Steady-state voltage (~−70 mV) maintained by Na+/K+ ATPase gradients and differential permeability. At rest, K+ conductance dominates.
To understand the resting membrane potential, start with what the Na+/K+ ATPase has already accomplished: it has used ATP to pump Na+ out and K+ in against their respective concentration gradients, creating a cell interior that is high in K+ (~140 mM) and low in Na+ (~15 mM) relative to the extracellular fluid. This pump runs continuously and is the engine that makes everything else possible. Without it, the gradients — and the resting potential — would collapse.
With those gradients in place, consider what happens at the membrane. At rest, the membrane contains many open K+ leak channels and very few open Na+ channels. K+ ions, driven by their concentration gradient (high inside → low outside), flow outward through the leak channels. As positive charges leave, the inside of the membrane becomes increasingly negative. This growing negativity exerts an electrical pull back on K+ — and at some point the outward chemical drive and the inward electrical pull balance exactly.
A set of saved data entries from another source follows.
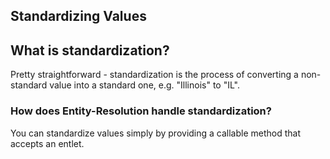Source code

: ## Standardizing Values

## What is standardization?
Pretty straightforward - standardization is the process of converting a non-standard value into a standard one, e.g. "Illinois" to "IL".

### How does Entity-Resolution handle standardization?
You can standardize values simply by providing a callable method that accepts an entlet.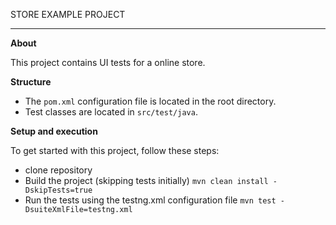 STORE EXAMPLE PROJECT
****
**About**

This project contains UI tests for a online store.

**Structure**
- The `pom.xml` configuration file is located in the root directory.
- Test classes are located in `src/test/java`.

**Setup and execution**

To get started with this project, follow these steps:
- clone repository
- Build the project (skipping tests initially) `mvn clean install -DskipTests=true`
- Run the tests using the testng.xml configuration file `mvn test -DsuiteXmlFile=testng.xml`

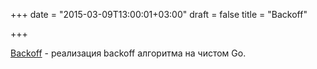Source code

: +++
date = "2015-03-09T13:00:01+03:00"
draft = false
title = "Backoff"

+++

<p><a href="https://github.com/jpillora/backoff">Backoff</a>&nbsp;- реализация backoff алгоритма на чистом Go.</p>

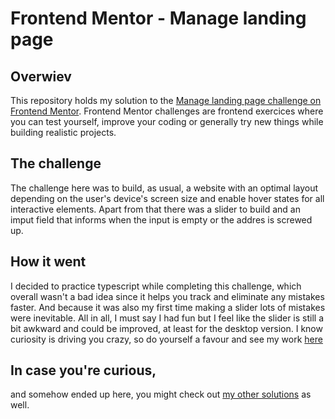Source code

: # Frontend Mentor - Manage landing page

## Overwiev

This repository holds my solution to the [Manage landing page challenge on Frontend Mentor](https://www.frontendmentor.io/challenges/manage-landing-page-SLXqC6P5). Frontend Mentor challenges are frontend exercices where you can test yourself, improve your coding or generally try new things while building realistic projects.

## The challenge

The challenge here was to build, as usual, a website with an optimal layout depending on the user's device's screen size and enable hover states for all interactive elements. Apart from that there was a slider to build and an imput field that informs when the input is empty or the addres is screwed up.

## How it went

I decided to practice typescript while completing this challenge, which overall wasn't a bad idea since it helps you track and eliminate any mistakes faster. And because it was also my first time making a slider lots of mistakes were inevitable. All in all, I must say I had fun but I feel like the slider is still a bit awkward and could be improved, at least for the desktop version. I know curiosity is driving you crazy, so do yourself a favour and see my work [here](https://frontendmentor-manage-page.vercel.app/)

## In case you're curious,

and somehow ended up here, you might check out [my other solutions](https://www.frontendmentor.io/profile/AdamMintaj/) as well.
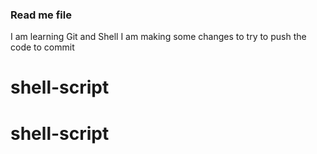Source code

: ### Read me file
I am learning Git and Shell
I am making some changes to try to push the code to commit 
# shell-script
# shell-script
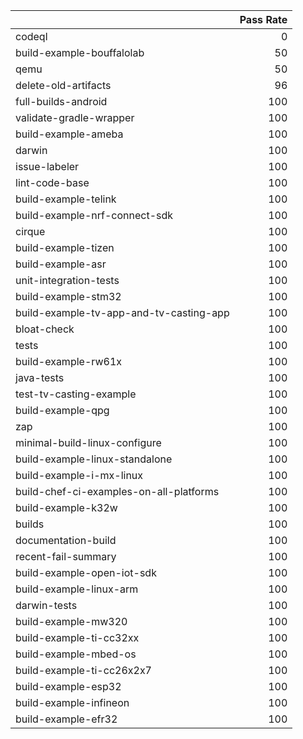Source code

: |                                         |   Pass Rate |
|:----------------------------------------|------------:|
| codeql                                  |           0 |
| build-example-bouffalolab               |          50 |
| qemu                                    |          50 |
| delete-old-artifacts                    |          96 |
| full-builds-android                     |         100 |
| validate-gradle-wrapper                 |         100 |
| build-example-ameba                     |         100 |
| darwin                                  |         100 |
| issue-labeler                           |         100 |
| lint-code-base                          |         100 |
| build-example-telink                    |         100 |
| build-example-nrf-connect-sdk           |         100 |
| cirque                                  |         100 |
| build-example-tizen                     |         100 |
| build-example-asr                       |         100 |
| unit-integration-tests                  |         100 |
| build-example-stm32                     |         100 |
| build-example-tv-app-and-tv-casting-app |         100 |
| bloat-check                             |         100 |
| tests                                   |         100 |
| build-example-rw61x                     |         100 |
| java-tests                              |         100 |
| test-tv-casting-example                 |         100 |
| build-example-qpg                       |         100 |
| zap                                     |         100 |
| minimal-build-linux-configure           |         100 |
| build-example-linux-standalone          |         100 |
| build-example-i-mx-linux                |         100 |
| build-chef-ci-examples-on-all-platforms |         100 |
| build-example-k32w                      |         100 |
| builds                                  |         100 |
| documentation-build                     |         100 |
| recent-fail-summary                     |         100 |
| build-example-open-iot-sdk              |         100 |
| build-example-linux-arm                 |         100 |
| darwin-tests                            |         100 |
| build-example-mw320                     |         100 |
| build-example-ti-cc32xx                 |         100 |
| build-example-mbed-os                   |         100 |
| build-example-ti-cc26x2x7               |         100 |
| build-example-esp32                     |         100 |
| build-example-infineon                  |         100 |
| build-example-efr32                     |         100 |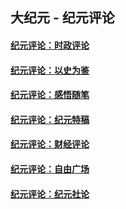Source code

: ## 大纪元 - 纪元评论

#### [纪元评论：时政评论](indexes/nsc1025/README.md?11220330)
#### [纪元评论：以史为鉴](indexes/nsc1028/README.md?11220330)
#### [纪元评论：感悟随笔](indexes/nsc1035/README.md?11220330)
#### [纪元评论：纪元特稿](indexes/nsc424/README.md?11220330)
#### [纪元评论：财经评论](indexes/nsc1026/README.md?11220330)
#### [纪元评论：自由广场](indexes/nsc993/README.md?11220330)
#### [纪元评论：纪元社论](indexes/nsc422/README.md?11220330)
That balance point is the K+ equilibrium potential, approximately −90 mV.
The resting membrane potential sits at about −70 mV rather than −90 mV because the membrane is not perfectly impermeable to Na+. A small but nonzero Na+ conductance allows a trickle of Na+ to flow inward (driven by both its concentration gradient and the negative interior), nudging the potential slightly positive of E_K. The Goldman equation formalizes this: the resting potential is a conductance-weighted average of all ion equilibrium potentials, dominated by K+ but slightly offset by Na+ and Cl−.
A common misconception is that the Na+/K+ ATPase is directly pumping the membrane to −70 mV the way a battery charges a capacitor. In reality, the pump's direct electrogenic contribution (3 Na+ out, 2 K+ in per cycle — net −1 charge per cycle) accounts for only a few millivolts. What the pump actually does is maintain the concentration gradients that the leak channels then convert into voltage. If you block the pump with ouabain, the resting potential does not collapse immediately — the gradients can sustain the potential for some time before dissipating.
Understanding the resting membrane potential is essential for what comes next: action potentials. The −70 mV resting state is like a compressed spring. When voltage-gated Na+ channels open (e.g., upon sufficient depolarization), Na+ rushes inward down both its concentration and electrical gradients, and the membrane rapidly depolarizes toward +60 mV. The resting potential you have just studied is the baseline from which that explosive reversal begins.